#### Task instructions:
Line by line, copy the records below exactly.

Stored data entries

*****

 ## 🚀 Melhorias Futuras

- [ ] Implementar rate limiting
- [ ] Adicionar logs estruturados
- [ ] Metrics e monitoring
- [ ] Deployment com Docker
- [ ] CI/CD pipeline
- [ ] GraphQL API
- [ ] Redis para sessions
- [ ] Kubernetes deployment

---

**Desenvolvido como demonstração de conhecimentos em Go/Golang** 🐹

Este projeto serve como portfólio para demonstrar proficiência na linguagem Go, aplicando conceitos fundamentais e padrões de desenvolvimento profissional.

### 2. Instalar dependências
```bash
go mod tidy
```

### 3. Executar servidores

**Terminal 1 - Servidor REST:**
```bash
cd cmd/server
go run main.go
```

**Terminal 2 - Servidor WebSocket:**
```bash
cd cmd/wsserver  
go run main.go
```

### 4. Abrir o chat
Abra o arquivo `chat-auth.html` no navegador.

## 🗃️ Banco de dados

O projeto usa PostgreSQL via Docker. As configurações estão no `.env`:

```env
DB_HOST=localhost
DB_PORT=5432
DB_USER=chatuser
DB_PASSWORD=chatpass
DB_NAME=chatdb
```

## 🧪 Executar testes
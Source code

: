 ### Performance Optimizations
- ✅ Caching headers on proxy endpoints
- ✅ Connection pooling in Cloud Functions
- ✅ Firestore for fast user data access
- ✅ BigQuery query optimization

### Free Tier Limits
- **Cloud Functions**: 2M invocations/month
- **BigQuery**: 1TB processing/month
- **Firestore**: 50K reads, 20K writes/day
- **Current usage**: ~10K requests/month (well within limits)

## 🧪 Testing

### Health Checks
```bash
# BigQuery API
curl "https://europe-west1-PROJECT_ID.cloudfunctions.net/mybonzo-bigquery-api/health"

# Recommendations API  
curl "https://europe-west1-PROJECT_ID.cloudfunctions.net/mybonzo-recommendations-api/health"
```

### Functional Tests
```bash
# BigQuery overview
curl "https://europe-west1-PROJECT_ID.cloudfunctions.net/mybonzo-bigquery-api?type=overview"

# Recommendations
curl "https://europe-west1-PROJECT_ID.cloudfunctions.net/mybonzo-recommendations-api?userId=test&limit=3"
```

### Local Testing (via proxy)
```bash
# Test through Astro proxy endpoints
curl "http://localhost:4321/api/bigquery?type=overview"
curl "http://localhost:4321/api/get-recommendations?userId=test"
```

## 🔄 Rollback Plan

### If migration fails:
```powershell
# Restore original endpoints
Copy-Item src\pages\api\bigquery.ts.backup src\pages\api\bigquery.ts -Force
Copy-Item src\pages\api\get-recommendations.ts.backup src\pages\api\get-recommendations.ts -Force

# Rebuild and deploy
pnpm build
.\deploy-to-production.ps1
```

*****

#### Response box:
 ## 🚀 Melhorias Futuras

- [ ] Implementar rate limiting
- [ ] Adicionar logs estruturados
- [ ] Metrics e monitoring
- [ ] Deployment com Docker
- [ ] CI/CD pipeline
- [ ] GraphQL API
- [ ] Redis para sessions
- [ ] Kubernetes deployment

---

**Desenvolvido como demonstração de conhecimentos em Go/Golang** 🐹

Este projeto serve como portfólio para demonstrar proficiência na linguagem Go, aplicando conceitos fundamentais e padrões de desenvolvimento profissional.

### 2. Instalar dependências
```bash
go mod tidy
```

### 3. Executar servidores

**Terminal 1 - Servidor REST:**
```bash
cd cmd/server
go run main.go
```

**Terminal 2 - Servidor WebSocket:**
```bash
cd cmd/wsserver  
go run main.go
```

### 4. Abrir o chat
Abra o arquivo `chat-auth.html` no navegador.

## 🗃️ Banco de dados

O projeto usa PostgreSQL via Docker. As configurações estão no `.env`:

```env
DB_HOST=localhost
DB_PORT=5432
DB_USER=chatuser
DB_PASSWORD=chatpass
DB_NAME=chatdb
```

## 🧪 Executar testes
Source code

: ### Performance Optimizations
- ✅ Caching headers on proxy endpoints
- ✅ Connection pooling in Cloud Functions
- ✅ Firestore for fast user data access
- ✅ BigQuery query optimization

### Free Tier Limits
- **Cloud Functions**: 2M invocations/month
- **BigQuery**: 1TB processing/month
- **Firestore**: 50K reads, 20K writes/day
- **Current usage**: ~10K requests/month (well within limits)

## 🧪 Testing

### Health Checks
```bash
# BigQuery API
curl "https://europe-west1-PROJECT_ID.cloudfunctions.net/mybonzo-bigquery-api/health"

# Recommendations API  
curl "https://europe-west1-PROJECT_ID.cloudfunctions.net/mybonzo-recommendations-api/health"
```

### Functional Tests
```bash
# BigQuery overview
curl "https://europe-west1-PROJECT_ID.cloudfunctions.net/mybonzo-bigquery-api?type=overview"

# Recommendations
curl "https://europe-west1-PROJECT_ID.cloudfunctions.net/mybonzo-recommendations-api?userId=test&limit=3"
```

### Local Testing (via proxy)
```bash
# Test through Astro proxy endpoints
curl "http://localhost:4321/api/bigquery?type=overview"
curl "http://localhost:4321/api/get-recommendations?userId=test"
```

## 🔄 Rollback Plan

### If migration fails:
```powershell
# Restore original endpoints
Copy-Item src\pages\api\bigquery.ts.backup src\pages\api\bigquery.ts -Force
Copy-Item src\pages\api\get-recommendations.ts.backup src\pages\api\get-recommendations.ts -Force

# Rebuild and deploy
pnpm build
.\deploy-to-production.ps1
```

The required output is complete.